Facile Benzene Reduction by a Ca2+/Al-I Lewis Acid/Base Combination

Attempted synthesis of the donor-acceptor complex (BDI)(Ca+AlI)(BDI) complex by reaction of (BDI)Ca+ in the form of its B(C6F5)(4)(-) salt with (BDI)Al-I in benzene led to dearomatization of the solvent and formation of (BDI)Ca+(C6H6)Al-III(BDI) (BDI=CH[C(CH3)N-Dipp](2), Dipp=2,6-diisopropylphenyl). The C6H62- anion is strongly puckered and its boat form features four long (ca. 1.50 angstrom) and two short (ca. 1.34 angstrom) C-C bond distances. The flagpole positions of the C6H62- anion chelate an Al-III cation giving a norbornadiene-like fragment with Al in the 7-position.

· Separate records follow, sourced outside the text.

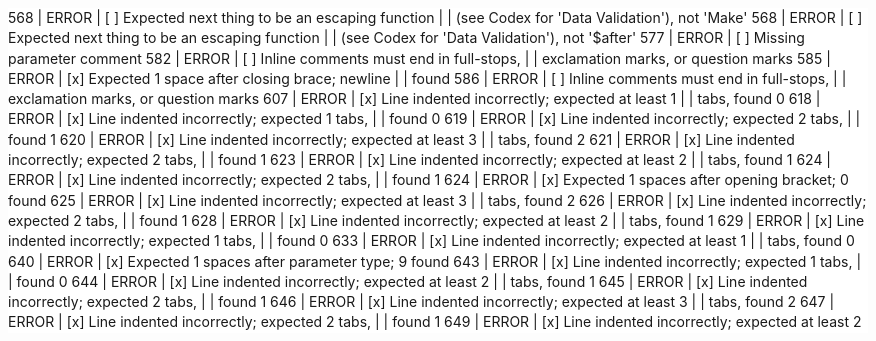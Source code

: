  568 | ERROR   | [ ] Expected next thing to be an escaping function
     |         |     (see Codex for 'Data Validation'), not 'Make'
 568 | ERROR   | [ ] Expected next thing to be an escaping function
     |         |     (see Codex for 'Data Validation'), not '$after'
 577 | ERROR   | [ ] Missing parameter comment
 582 | ERROR   | [ ] Inline comments must end in full-stops,
     |         |     exclamation marks, or question marks
 585 | ERROR   | [x] Expected 1 space after closing brace; newline
     |         |     found
 586 | ERROR   | [ ] Inline comments must end in full-stops,
     |         |     exclamation marks, or question marks
 607 | ERROR   | [x] Line indented incorrectly; expected at least 1
     |         |     tabs, found 0
 618 | ERROR   | [x] Line indented incorrectly; expected 1 tabs,
     |         |     found 0
 619 | ERROR   | [x] Line indented incorrectly; expected 2 tabs,
     |         |     found 1
 620 | ERROR   | [x] Line indented incorrectly; expected at least 3
     |         |     tabs, found 2
 621 | ERROR   | [x] Line indented incorrectly; expected 2 tabs,
     |         |     found 1
 623 | ERROR   | [x] Line indented incorrectly; expected at least 2
     |         |     tabs, found 1
 624 | ERROR   | [x] Line indented incorrectly; expected 2 tabs,
     |         |     found 1
 624 | ERROR   | [x] Expected 1 spaces after opening bracket; 0 found
 625 | ERROR   | [x] Line indented incorrectly; expected at least 3
     |         |     tabs, found 2
 626 | ERROR   | [x] Line indented incorrectly; expected 2 tabs,
     |         |     found 1
 628 | ERROR   | [x] Line indented incorrectly; expected at least 2
     |         |     tabs, found 1
 629 | ERROR   | [x] Line indented incorrectly; expected 1 tabs,
     |         |     found 0
 633 | ERROR   | [x] Line indented incorrectly; expected at least 1
     |         |     tabs, found 0
 640 | ERROR   | [x] Expected 1 spaces after parameter type; 9 found
 643 | ERROR   | [x] Line indented incorrectly; expected 1 tabs,
     |         |     found 0
 644 | ERROR   | [x] Line indented incorrectly; expected at least 2
     |         |     tabs, found 1
 645 | ERROR   | [x] Line indented incorrectly; expected 2 tabs,
     |         |     found 1
 646 | ERROR   | [x] Line indented incorrectly; expected at least 3
     |         |     tabs, found 2
 647 | ERROR   | [x] Line indented incorrectly; expected 2 tabs,
     |         |     found 1
 649 | ERROR   | [x] Line indented incorrectly; expected at least 2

The C=C double bonds of this alumina-norbornadiene strongly coordinate to the Ca2+ metal ion. The complex is stable in solution up to 80 degrees C. Several mechanisms for its formation are discussed including a highly likely frustrated Lewis pair type mechanism in which benzene is activated by the Lewis acid (BDI)Ca+ followed by nucleophilic attack by the Lewis base (BDI)Al-I.